JGW: Before the movie was really fully financed, we went after the Grove. We went after Apple and we went after "I Was Here," just knowing those were huge financial pieces that were crucial to the story. I'm lucky enough to be friends with an incredible woman who is a partner at ICM, who is Beyonce's agent of 20 years, and she just fell in love with the script. She's a woman who is very close to her mother. Beyonce is very close to her mother. Diane Warren is very close to her mother. So, another letter from Lorene Scafaria. I dare you to say no.
LS: It said, Dear Mrs. Carter. I felt very silly writing it, but I…
I told her, it really was on a loop in my mother's car. She thought of it as my father's song to a point where, when we were trying to figure out what the quote would be on his headstone, she was like, "I've been listening to the best Beyonce song."
I was like, I don't know. He only listened to Sinatra. It was the only CD he had. It kind of seems weird, but, she thought of it as his song because he was an immigrant and it's about amounting to so much more than you ever thought was possible in life. So, I told her, "Well, it's your song. Obviously, it's your song." And we'll put Sinatra on his.
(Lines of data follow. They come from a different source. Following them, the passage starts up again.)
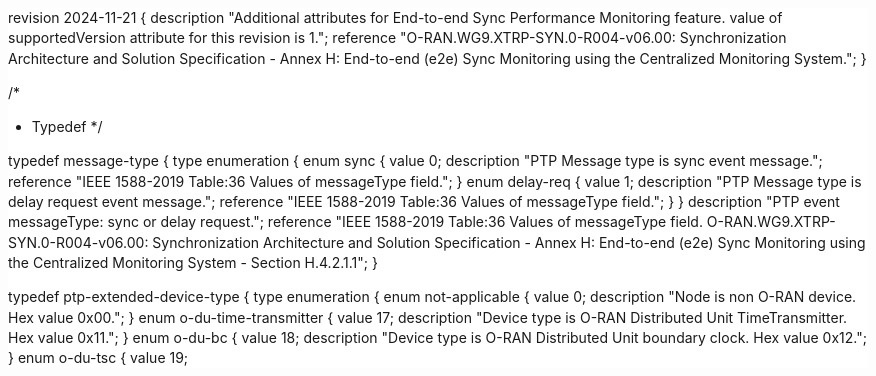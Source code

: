   revision 2024-11-21 {
    description
      "Additional attributes for
       End-to-end Sync Performance Monitoring feature.
       value of supportedVersion attribute for this revision is 1.";
    reference
      "O-RAN.WG9.XTRP-SYN.0-R004-v06.00:
       Synchronization Architecture and Solution Specification -
       Annex H: End-to-end (e2e) Sync Monitoring
       using the Centralized Monitoring System.";
  }

  /*
   * Typedef
   */

  typedef message-type {
    type enumeration {
      enum sync {
        value 0;
        description
          "PTP Message type is sync event message.";
        reference
          "IEEE 1588-2019 Table:36 Values of messageType field.";
      }
      enum delay-req {
        value 1;
        description
          "PTP Message type is delay request event message.";
        reference
          "IEEE 1588-2019 Table:36 Values of messageType field.";
      }
    }
    description
      "PTP event messageType: sync or delay request.";
    reference
      "IEEE 1588-2019 Table:36 Values of messageType field.
       O-RAN.WG9.XTRP-SYN.0-R004-v06.00:
       Synchronization Architecture and Solution Specification -
       Annex H: End-to-end (e2e) Sync Monitoring using the
       Centralized Monitoring System - Section H.4.2.1.1";
  }

  typedef ptp-extended-device-type {
    type enumeration {
      enum not-applicable {
        value 0;
        description
          "Node is non O-RAN device.
           Hex value 0x00.";
      }
      enum o-du-time-transmitter {
        value 17;
        description
          "Device type is O-RAN Distributed Unit TimeTransmitter.
           Hex value 0x11.";
      }
      enum o-du-bc {
        value 18;
        description
          "Device type is O-RAN Distributed Unit boundary clock.
           Hex value 0x12.";
      }
      enum o-du-tsc {
        value 19;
On Lorene Scafaria and Joy Gorman Wettels friendship and working relationship.
LS: We were friends first. Then Joy was my manager for a while.
JGW: I think our friendship, we're both Italian from the tri-state area. My mother, when she was alive, called 100 times a day. She passed before texting was invented, unfortunately, but she did send emails in all caps.
While we were developing "Seeking a Friend" was when Lorene's dad, Joe, who I also knew and loved very much passed away. I think Lorene's work is so personal and so lyrical and so poetic that I think that I'm so protective and in love with her words that it makes me a good partner because if I can't find the money to deliver the vision of something that she wrote, it just seems crazy to me. There's no other option because my love for her as a person comes first and she only writes who she is. She doesn't write phony stuff.
LS: Just being in the trenches this whole time has been, it's immeasurable, the amount of help. It's not just a friend. Being friends really helps because you can be honest and you can be desperate and say you have to help me fight this battle. This is the one. I'm sure I said that 5,000 times. This is the one battle we have to fight.
My mother and Joy have a special relationship. My mother did offer to pay for Joy's wedding.
JGW: I didn't follow through on it, but I did kind of, I don't know, I thought about it. We talked about it a lot. She has a lot of fun… She's still threatening to throw me a wedding. I keep telling her I have to lose my baby weight. She's like, "The baby's four."
On the film's title.
LS: It was absolutely always called "The Meddler." I think we thought about changing it because we didn't want people to get the wrong idea of a negative connotation for it or anything like that, but I think it just sets up, again, what the movie is trying to do, which is peel back the layers of what a meddler is and say this isn't it, hopefully, this isn't that kind of movie.
JGW: The hope is that it redefines the word and makes it, your mother is meddling because loves you and she misses you and she loves you. It doesn't have to be so negative.
On J.K. Simmons as Zipper, Marnie's love interest.
LS: That was all him. We talked about Zipper as this California cowboy and I mean, it is easy to go to a Sam Elliot place.
JGW: The mustache was even all him. That was his idea.
LS: There was a lot of talk about whether or not he was going to have a mustache. Ultimately, they just all do. That was his choice. We certainly discussed things and everything. That was something I, I enjoyed watching him. I guess what I really enjoyed is that Susan Sarandon is playing the main character and then J.K. Simmons gets to play with the character. It's not just this wacky lead and all these straight men around her. I kind of like the idea that he also gets to put on this role and he's playing this West Coast guy and she's this East Coast girl. Which she is. He's a California guy.